Since its inception, attendance has grown from 2,500 in the first year to 16,000 last year. Visitors will watch 80-plus films screened at the Maryland Hall for Creative Arts, Annapolis Elementary School, Asbury United Methodist Church and Key Auditorium at St. John’s College.
“It’s lean and mean,” White said. “Doing festivals is all about contacts, but it’s really about proving. People pull up your slate, they look at it and see what we’ve been doing the past couple of years. They know this is a valid, pulsing film festival that’s moving things forward.”
It kicks off Thursday with the opening night film “The Public,” directed by Emilio Estevez, who stars with Alec Baldwin, Christian Slater, Taylor Shilling, Jena Malone and Michael K. Williams.
“It’s based on a true story in Cincinnati a few years ago where there was a deep freeze,” co-founder Lee Anderson said. “The librarian didn’t want to turn people out on the streets, the shelters were overflowing and he knew people would die. So, he was faced with a moral dilemma and he staged a sit-in. Alec Baldwin plays the police chief, Christian Slater is the jerky D.A., Jena Malone is a fellow librarian and they have to decide the right thing to do, all while the media is camped outside trying to figure out which side of the story … is true.”

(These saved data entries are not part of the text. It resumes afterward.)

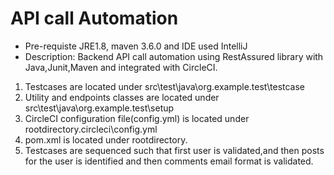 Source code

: # API call Automation

- Pre-requiste JRE1.8, maven 3.6.0 and IDE used IntelliJ
- Description: Backend API call automation using RestAssured library with Java,Junit,Maven and integrated with CircleCI. 

1. Testcases are located under src\test\java\org.example.test\testcase
2. Utility and endpoints classes are located under src\test\java\org.example.test\setup
3. CircleCI configuration file(config.yml) is located under rootdirectory\.circleci\config.yml
4. pom.xml is located under rootdirectory.
5. Testcases are sequenced such that first user is validated,and then posts for the user is identified and then comments email format is validated.
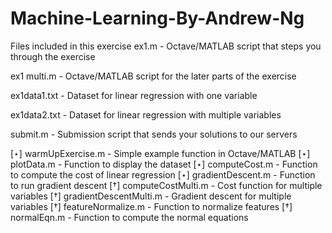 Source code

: # Machine-Learning-By-Andrew-Ng
Files included in this exercise
ex1.m - Octave/MATLAB script that steps you through the exercise 

ex1 multi.m - Octave/MATLAB script for the later parts of the exercise 

ex1data1.txt - Dataset for linear regression with one variable 

ex1data2.txt - Dataset for linear regression with multiple variables 

submit.m - Submission script that sends your solutions to our servers 

[⋆] warmUpExercise.m - Simple example function in Octave/MATLAB [⋆] plotData.m - Function to display the dataset
[⋆] computeCost.m - Function to compute the cost of linear regression [⋆] gradientDescent.m - Function to run gradient descent
[†] computeCostMulti.m - Cost function for multiple variables
[†] gradientDescentMulti.m - Gradient descent for multiple variables [†] featureNormalize.m - Function to normalize features
[†] normalEqn.m - Function to compute the normal equations
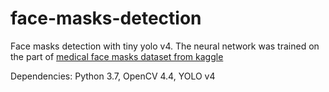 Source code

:# face-masks-detection
Face masks detection with tiny yolo v4.
The neural network was trained on the part of [medical face masks dataset from kaggle](https://www.kaggle.com/ivandanilovich/medical-masks-dataset-images-tfrecords)

Dependencies: Python 3.7, OpenCV 4.4, YOLO v4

Friday brings the documentary “The Biggest Little Farm” by Ocean City native John Chester.
“It’s good for family but also for people interested in sustainability,” Anderson said. “It’s the story of John Chester and his wife Molly, how they got out of the rat race of L.A. and moved an hour north to start a farm, then realized, ‘Ooh, we don’t really know what we’re doing!’ So they document this journey into learning how to build a sustainable farm. It’s really entertaining.”
You can also check out “Storm the Gates” about local political campaigns across the country. It’s directed by three D.C. women: Josie Swantek, Catherine Yrisarri and Daniele Anastasion.
“It’s about three women running for office in their local politics in Denver, Virginia and (Pennsylvania),” White said. “We’re having the three directors come (for a Q&A).”
The Friday spotlight is “Villains,” which is off the heels of South By Southwest. Directed by Dan Berk and Robert Olsen, the film stars Kyra Sedgwick, Jeffrey Donovan and Bill Skarsgard.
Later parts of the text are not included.